Saved data entries
++++++++

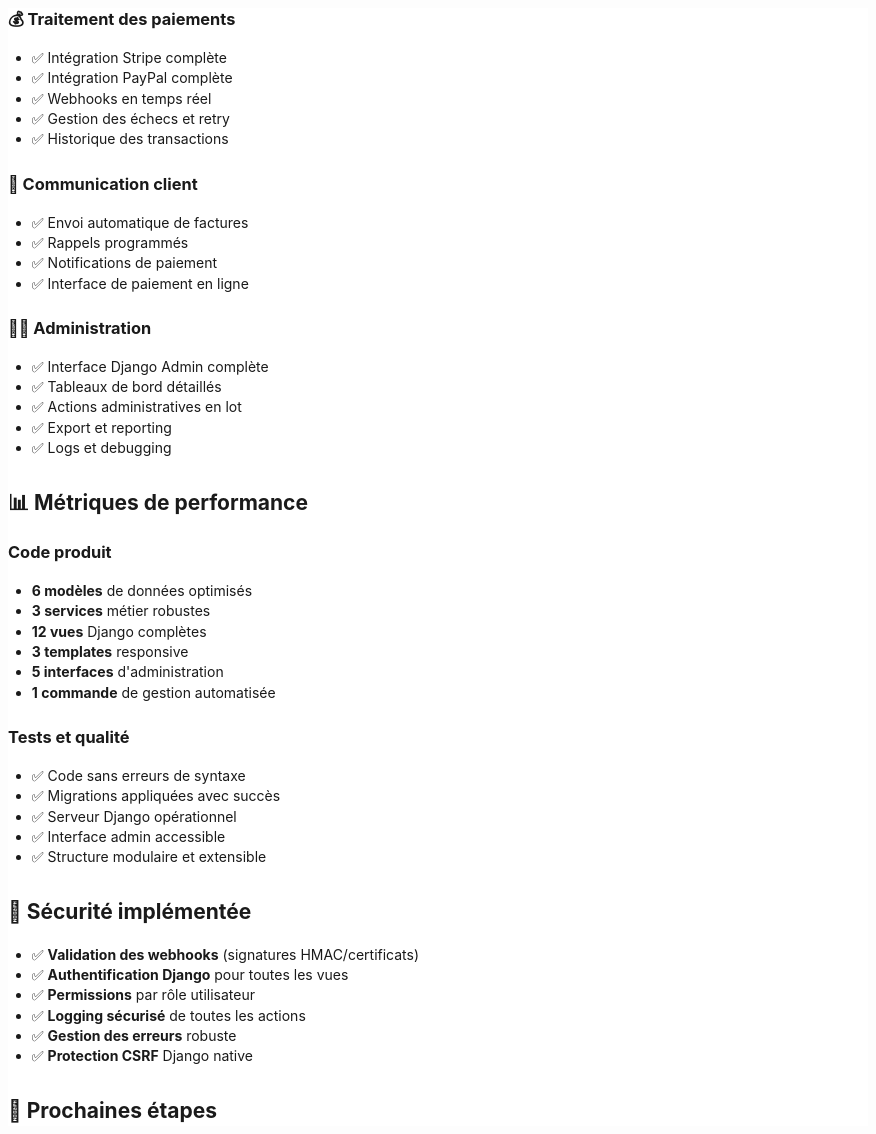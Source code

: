 ### 💰 Traitement des paiements
- ✅ Intégration Stripe complète
- ✅ Intégration PayPal complète
- ✅ Webhooks en temps réel
- ✅ Gestion des échecs et retry
- ✅ Historique des transactions

### 📧 Communication client
- ✅ Envoi automatique de factures
- ✅ Rappels programmés
- ✅ Notifications de paiement
- ✅ Interface de paiement en ligne

### 👨‍💼 Administration
- ✅ Interface Django Admin complète
- ✅ Tableaux de bord détaillés
- ✅ Actions administratives en lot
- ✅ Export et reporting
- ✅ Logs et debugging

## 📊 Métriques de performance

### Code produit
- **6 modèles** de données optimisés
- **3 services** métier robustes  
- **12 vues** Django complètes
- **3 templates** responsive
- **5 interfaces** d'administration
- **1 commande** de gestion automatisée

### Tests et qualité
- ✅ Code sans erreurs de syntaxe
- ✅ Migrations appliquées avec succès
- ✅ Serveur Django opérationnel
- ✅ Interface admin accessible
- ✅ Structure modulaire et extensible

## 🔐 Sécurité implémentée

- ✅ **Validation des webhooks** (signatures HMAC/certificats)
- ✅ **Authentification Django** pour toutes les vues
- ✅ **Permissions** par rôle utilisateur
- ✅ **Logging sécurisé** de toutes les actions
- ✅ **Gestion des erreurs** robuste
- ✅ **Protection CSRF** Django native

## 🚀 Prochaines étapes
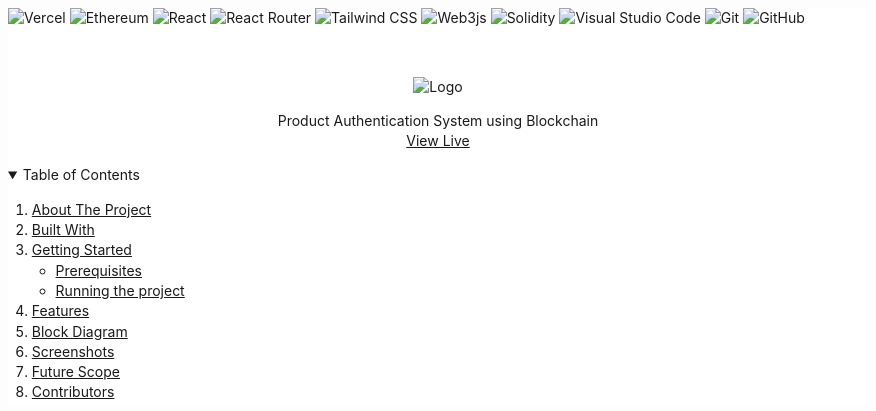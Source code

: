 

![Vercel](https://img.shields.io/badge/vercel-%23000000.svg?style=for-the-badge&logo=vercel&logoColor=white)
![Ethereum](https://img.shields.io/badge/Ethereum-3C3C3D?style=for-the-badge&logo=Ethereum&logoColor=white)
![React](https://img.shields.io/badge/react-%2320232a.svg?style=for-the-badge&logo=react&logoColor=%2361DAFB)
![React Router](https://img.shields.io/badge/React_Router-CA4245?style=for-the-badge&logo=react-router&logoColor=white)
![Tailwind CSS](https://img.shields.io/badge/Tailwind_CSS-38B2AC?style=for-the-badge&logo=tailwind-css&logoColor=white)
![Web3js](https://img.shields.io/badge/web3.js-F16822?style=for-the-badge&logo=web3.js&logoColor=white)
![Solidity](https://img.shields.io/badge/Solidity-e6e6e6?style=for-the-badge&logo=solidity&logoColor=black)
![Visual Studio Code](https://img.shields.io/badge/Visual%20Studio%20Code-0078d7.svg?style=for-the-badge&logo=visual-studio-code&logoColor=white)
![Git](https://img.shields.io/badge/git-%23F05033.svg?style=for-the-badge&logo=git&logoColor=white)
![GitHub](https://img.shields.io/badge/github-%23121011.svg?style=for-the-badge&logo=github&logoColor=white)



<br />
<p align="center">
    <img src="https://res.cloudinary.com/dgy8ybeoy/image/upload/v1659287496/favicon_rjjovn.ico" alt="Logo" width="80">
  </a>

  <p align="center">
    Product Authentication System using Blockchain
    <br />
    <a href="https://venerable-crumble-abfbd4.netlify.app/">View Live</a>
  </p>
</p>


<details open="open">
  <summary>Table of Contents</summary>
  <ol>
    <li>
      <a href="#about-the-project">About The Project</a>
      <ul>
      </ul>
        <li><a href="#built-with">Built With</a></li>
    </li>
    <li>
      <a href="#getting-started">Getting Started</a>
      <ul>
        <li><a href="#prerequisites">Prerequisites</a></li>
        <li><a href="#running-the-project">Running the project</a></li>
      </ul>
    </li>
    <li><a href="#features">Features</a></li>
    <li><a href="#block-diagram">Block Diagram</a></li>
    <li><a href="#screenshots">Screenshots</a></li>
      <li><a href="#future-scope">Future Scope</a></li>
    <li><a href="#contributors">Contributors</a></li>
  </ol>
</details>
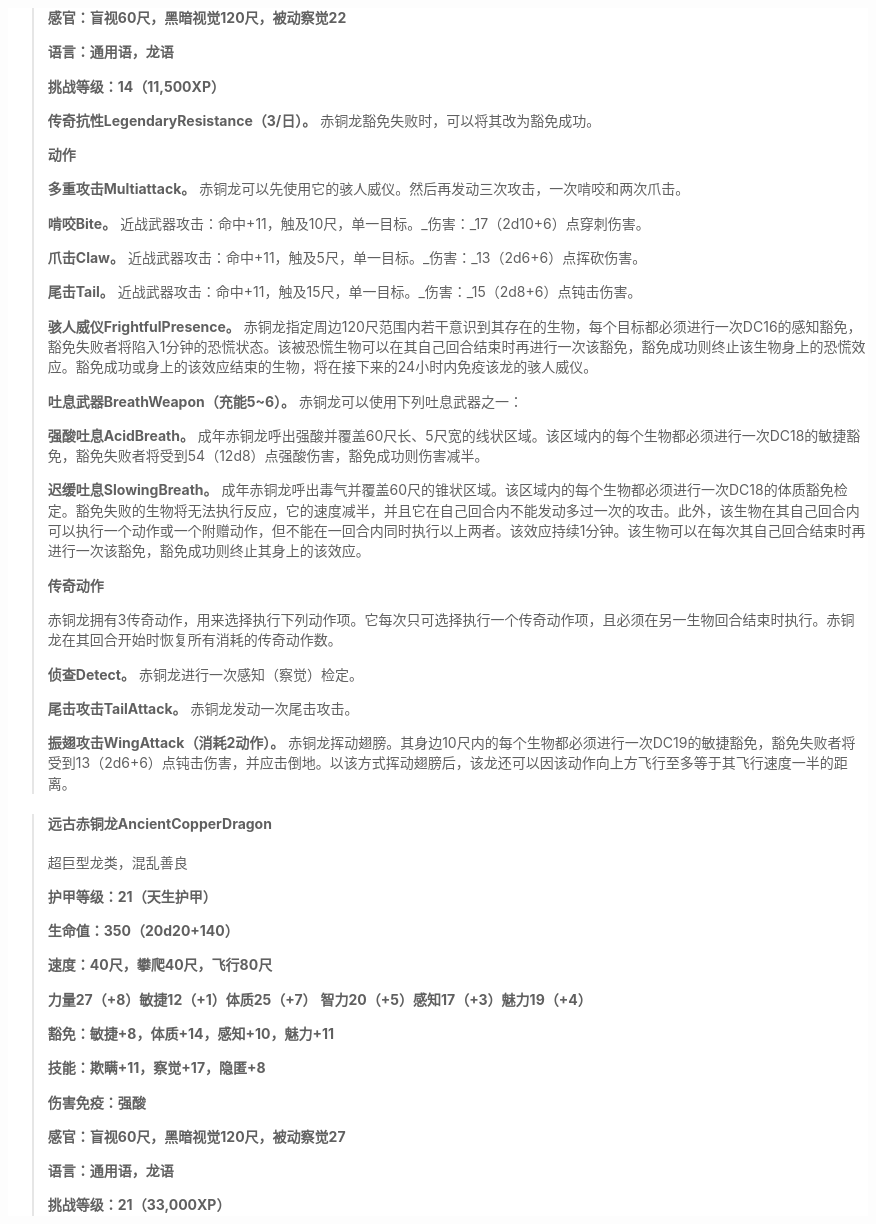 > **感官：盲视60尺，黑暗视觉120尺，被动察觉22**
>
> **语言：通用语，龙语**
>
> **挑战等级：14（11,500XP）**
>
> **传奇抗性LegendaryResistance（3/日）。** 赤铜龙豁免失败时，可以将其改为豁免成功。
>
> **动作**
>
> **多重攻击Multiattack。** 赤铜龙可以先使用它的骇人威仪。然后再发动三次攻击，一次啃咬和两次爪击。
>
> **啃咬Bite。** 近战武器攻击：命中+11，触及10尺，单一目标。\_伤害：\_17（2d10+6）点穿刺伤害。
>
> **爪击Claw。** 近战武器攻击：命中+11，触及5尺，单一目标。\_伤害：\_13（2d6+6）点挥砍伤害。
>
> **尾击Tail。** 近战武器攻击：命中+11，触及15尺，单一目标。\_伤害：\_15（2d8+6）点钝击伤害。
>
> **骇人威仪FrightfulPresence。** 赤铜龙指定周边120尺范围内若干意识到其存在的生物，每个目标都必须进行一次DC16的感知豁免，豁免失败者将陷入1分钟的恐慌状态。该被恐慌生物可以在其自己回合结束时再进行一次该豁免，豁免成功则终止该生物身上的恐慌效应。豁免成功或身上的该效应结束的生物，将在接下来的24小时内免疫该龙的骇人威仪。
>
> **吐息武器BreathWeapon（充能5\~6）。** 赤铜龙可以使用下列吐息武器之一：
>
> **强酸吐息AcidBreath。** 成年赤铜龙呼出强酸并覆盖60尺长、5尺宽的线状区域。该区域内的每个生物都必须进行一次DC18的敏捷豁免，豁免失败者将受到54（12d8）点强酸伤害，豁免成功则伤害减半。
>
> **迟缓吐息SlowingBreath。** 成年赤铜龙呼出毒气并覆盖60尺的锥状区域。该区域内的每个生物都必须进行一次DC18的体质豁免检定。豁免失败的生物将无法执行反应，它的速度减半，并且它在自己回合内不能发动多过一次的攻击。此外，该生物在其自己回合内可以执行一个动作或一个附赠动作，但不能在一回合内同时执行以上两者。该效应持续1分钟。该生物可以在每次其自己回合结束时再进行一次该豁免，豁免成功则终止其身上的该效应。
>
> **传奇动作**
>
> 赤铜龙拥有3传奇动作，用来选择执行下列动作项。它每次只可选择执行一个传奇动作项，且必须在另一生物回合结束时执行。赤铜龙在其回合开始时恢复所有消耗的传奇动作数。
>
> **侦查Detect。** 赤铜龙进行一次感知（察觉）检定。
>
> **尾击攻击TailAttack。** 赤铜龙发动一次尾击攻击。
>
> **振翅攻击WingAttack（消耗2动作）。** 赤铜龙挥动翅膀。其身边10尺内的每个生物都必须进行一次DC19的敏捷豁免，豁免失败者将受到13（2d6+6）点钝击伤害，并应击倒地。以该方式挥动翅膀后，该龙还可以因该动作向上方飞行至多等于其飞行速度一半的距离。

> #### 远古赤铜龙AncientCopperDragon
>
> 超巨型龙类，混乱善良
>
> **护甲等级：21（天生护甲）**
>
> **生命值：350（20d20+140）**
>
> **速度：40尺，攀爬40尺，飞行80尺**
>
> **力量27（+8）敏捷12（+1）体质25（+7）** **智力20（+5）感知17（+3）魅力19（+4）**
>
> **豁免：敏捷+8，体质+14，感知+10，魅力+11**
>
> **技能：欺瞒+11，察觉+17，隐匿+8**
>
> **伤害免疫：强酸**
>
> **感官：盲视60尺，黑暗视觉120尺，被动察觉27**
>
> **语言：通用语，龙语**
>
> **挑战等级：21（33,000XP）**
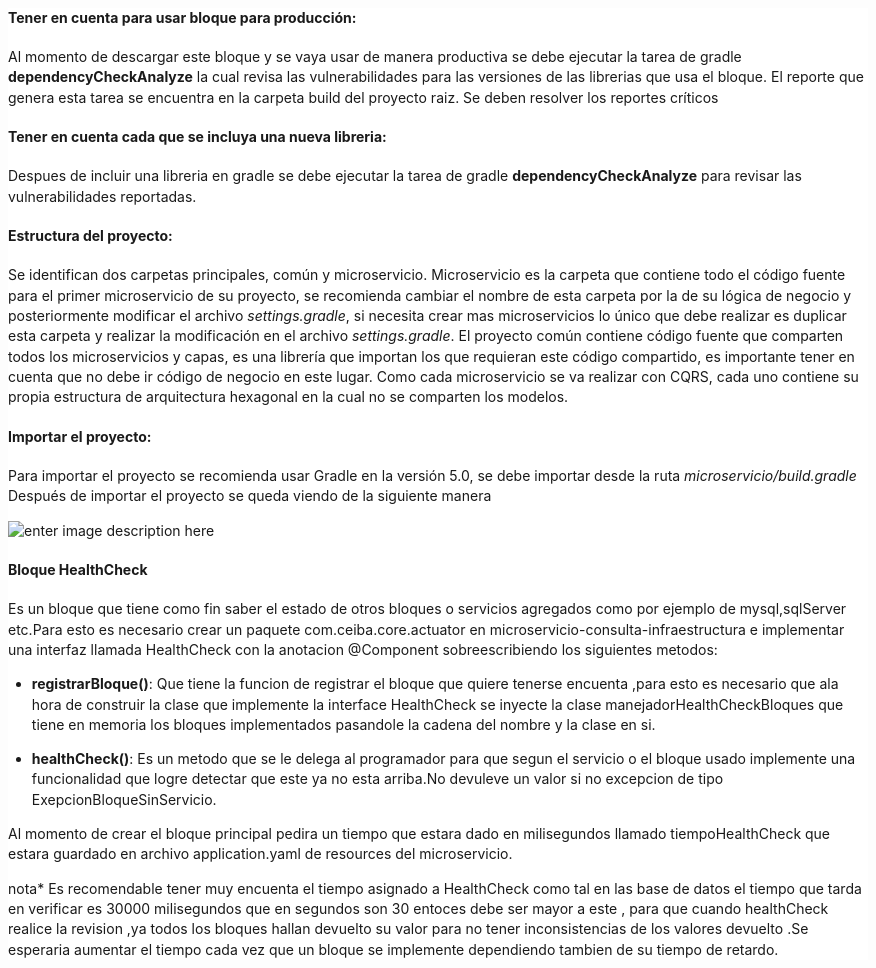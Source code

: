 #### Tener en cuenta para usar bloque para producción: 
Al momento de descargar este bloque y se vaya usar de manera productiva se debe ejecutar la tarea de gradle **dependencyCheckAnalyze** la cual revisa las vulnerabilidades para las versiones de las librerias que usa el bloque. El reporte que genera esta tarea se encuentra en la carpeta build del proyecto raiz. Se deben resolver los reportes críticos

#### Tener en cuenta cada que se incluya una nueva libreria: 
Despues de incluir una libreria en gradle se debe ejecutar la tarea de gradle **dependencyCheckAnalyze** para revisar las vulnerabilidades reportadas. 

#### Estructura del proyecto: 
Se identifican dos carpetas principales, común y microservicio. Microservicio es la carpeta que contiene todo el código fuente para el primer microservicio de su proyecto, se recomienda cambiar el nombre de esta carpeta por la de su lógica de negocio y posteriormente modificar el archivo *settings.gradle*,  si necesita crear mas microservicios lo único que debe realizar es duplicar esta carpeta y realizar la modificación en el archivo *settings.gradle*. El proyecto común contiene código fuente que comparten todos los microservicios y capas, es una librería que importan los que requieran este código compartido, es importante tener en cuenta que no debe ir código de negocio en este lugar. 
Como cada microservicio se va realizar con CQRS, cada uno contiene su propia estructura de arquitectura hexagonal en la cual no se comparten los modelos.

#### Importar el proyecto:
Para importar el proyecto se recomienda usar Gradle en la versión 5.0, se debe importar desde la ruta *microservicio/build.gradle*
Después de importar el proyecto se queda viendo de la siguiente manera 

![enter image description here](https://drive.google.com/uc?id=1x2ZVpM2steX0Er-jDNoffQ_V6pRVdW0k)

#### Bloque HealthCheck
Es un bloque que tiene como fin saber el estado de otros bloques o servicios agregados como por ejemplo de mysql,sqlServer etc.Para esto es necesario crear un paquete com.ceiba.core.actuator en microservicio-consulta-infraestructura    e implementar una interfaz llamada  HealthCheck  con la anotacion @Component sobreescribiendo los siguientes metodos:

- **registrarBloque()**: Que tiene la funcion de registrar el bloque que quiere tenerse encuenta ,para esto es necesario que ala hora de construir la clase que implemente  la interface HealthCheck se inyecte la clase manejadorHealthCheckBloques que tiene en memoria los bloques 
implementados pasandole la cadena del nombre y la clase en si.

- **healthCheck()**: Es un metodo que se le delega al programador para que segun el servicio o el bloque usado implemente una funcionalidad que logre detectar que este ya no esta arriba.No devuleve un valor si no excepcion de tipo ExepcionBloqueSinServicio.

Al momento de crear el bloque principal pedira un tiempo que estara dado en  milisegundos llamado tiempoHealthCheck que estara guardado en archivo application.yaml de resources del microservicio.


nota* Es recomendable  tener muy encuenta el tiempo asignado a HealthCheck como tal en las base de datos el tiempo que tarda en verificar es 30000 milisegundos que en segundos son 30 entoces debe ser mayor a este , para que cuando  healthCheck  realice la revision ,ya todos los bloques hallan devuelto su valor para no tener  inconsistencias de
los valores devuelto .Se esperaria aumentar el tiempo cada vez que un bloque se implemente dependiendo tambien de su tiempo de retardo.
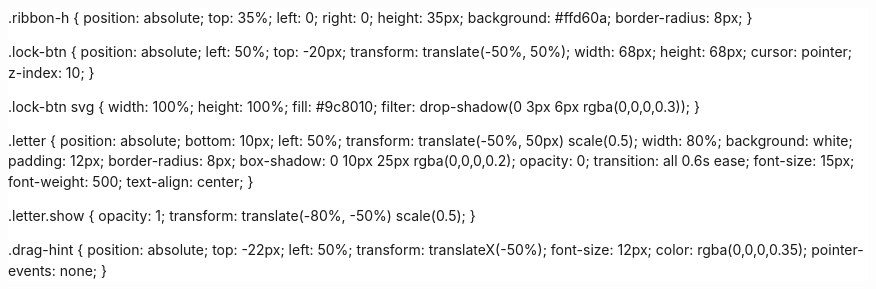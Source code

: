   .ribbon-h {
    position: absolute;
    top: 35%;
    left: 0;
    right: 0;
    height: 35px;
    background: #ffd60a;
    border-radius: 8px;
  }

  .lock-btn {
    position: absolute;
    left: 50%;
    top: -20px;
    transform: translate(-50%, 50%);
    width: 68px;
    height: 68px;
    cursor: pointer;
    z-index: 10;
  }

  .lock-btn svg {
    width: 100%;
    height: 100%;
    fill: #9c8010;
    filter: drop-shadow(0 3px 6px rgba(0,0,0,0.3));
  }

  .letter {
    position: absolute;
    bottom: 10px;
    left: 50%;
    transform: translate(-50%, 50px) scale(0.5);
    width: 80%;
    background: white;
    padding: 12px;
    border-radius: 8px;
    box-shadow: 0 10px 25px rgba(0,0,0,0.2);
    opacity: 0;
    transition: all 0.6s ease;
    font-size: 15px;
    font-weight: 500;
    text-align: center;
  }

  .letter.show {
    opacity: 1;
    transform: translate(-80%, -50%) scale(0.5);
  }

  .drag-hint {
    position: absolute;
    top: -22px;
    left: 50%;
    transform: translateX(-50%);
    font-size: 12px;
    color: rgba(0,0,0,0.35);
    pointer-events: none;
  }
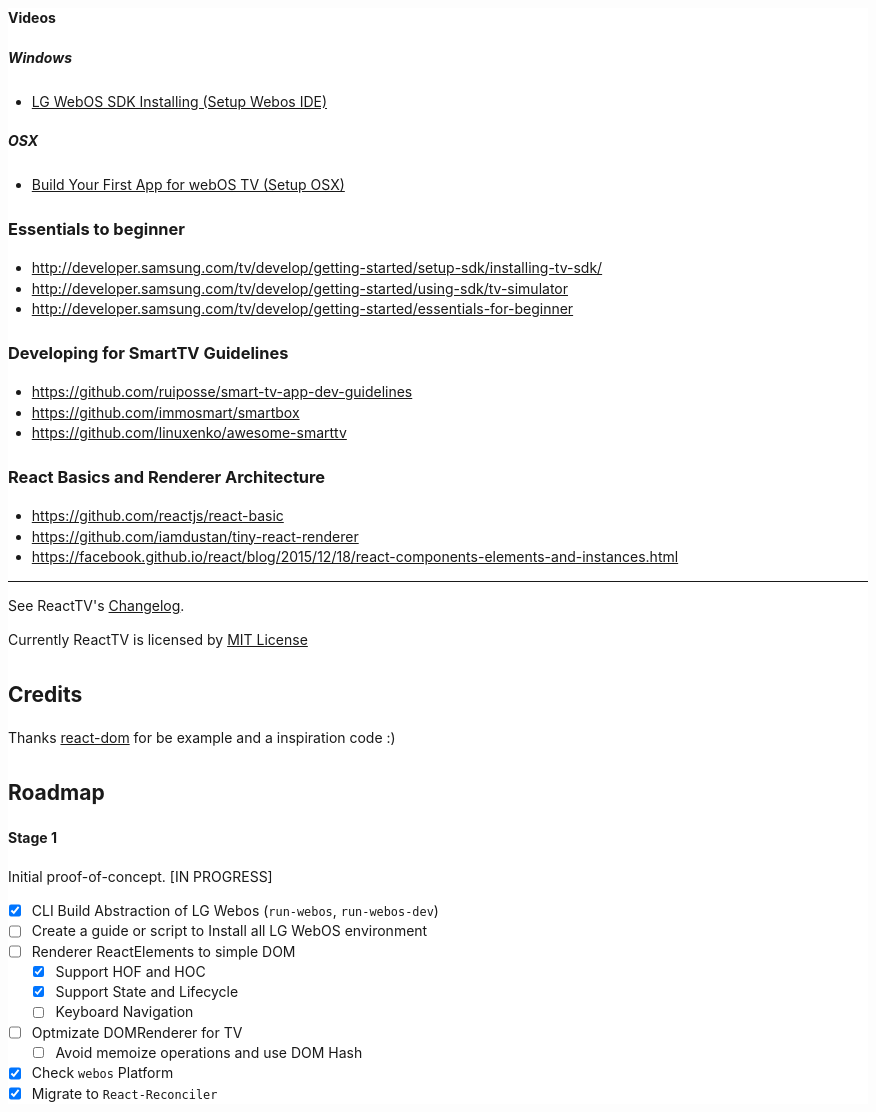 #### Videos

##### Windows

- [LG WebOS SDK Installing (Setup Webos IDE)](https://www.youtube.com/watch?v=4l-3ZdRkRgc)

##### OSX

- [Build Your First App for webOS TV (Setup OSX)](https://www.youtube.com/watch?v=DXOCbt6oTmk)

### Essentials to beginner

- http://developer.samsung.com/tv/develop/getting-started/setup-sdk/installing-tv-sdk/
- http://developer.samsung.com/tv/develop/getting-started/using-sdk/tv-simulator
- http://developer.samsung.com/tv/develop/getting-started/essentials-for-beginner

### Developing for SmartTV Guidelines

- https://github.com/ruiposse/smart-tv-app-dev-guidelines
- https://github.com/immosmart/smartbox
- https://github.com/linuxenko/awesome-smarttv

### React Basics and Renderer Architecture
- https://github.com/reactjs/react-basic
- https://github.com/iamdustan/tiny-react-renderer
- https://facebook.github.io/react/blog/2015/12/18/react-components-elements-and-instances.html

---------------------------------------------------- 

See ReactTV's [Changelog](https://github.com/raphamorim/react-tv/blob/master/CHANGELOG.md).

Currently ReactTV is licensed by [MIT License](https://github.com/raphamorim/react-tv/blob/master/LICENSE.md)

## Credits

Thanks [react-dom](https://github.com/facebook/react/tree/master/packages/react-dom) for be example and a inspiration code :)

## Roadmap

#### Stage 1

Initial proof-of-concept. [IN PROGRESS]

- [x] CLI Build Abstraction of LG Webos (`run-webos`, `run-webos-dev`)
- [ ] Create a guide or script to Install all LG WebOS environment
- [ ] Renderer ReactElements to simple DOM
  - [x] Support HOF and HOC
  - [x] Support State and Lifecycle
  - [ ] Keyboard Navigation
- [ ] Optmizate DOMRenderer for TV
  - [ ] Avoid memoize operations and use DOM Hash
- [x] Check `webos` Platform
- [x] Migrate to `React-Reconciler`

++++++++

Task instructions:
What you give back should be only the lines of the records above, starting at the line with "Para importar el" and ending at the line with "Después de importar", restated word for word.

Exercise output:
Para importar el proyecto se recomienda usar Gradle en la versión 5.0, se debe importar desde la ruta *microservicio/build.gradle*
Después de importar el proyecto se queda viendo de la siguiente manera 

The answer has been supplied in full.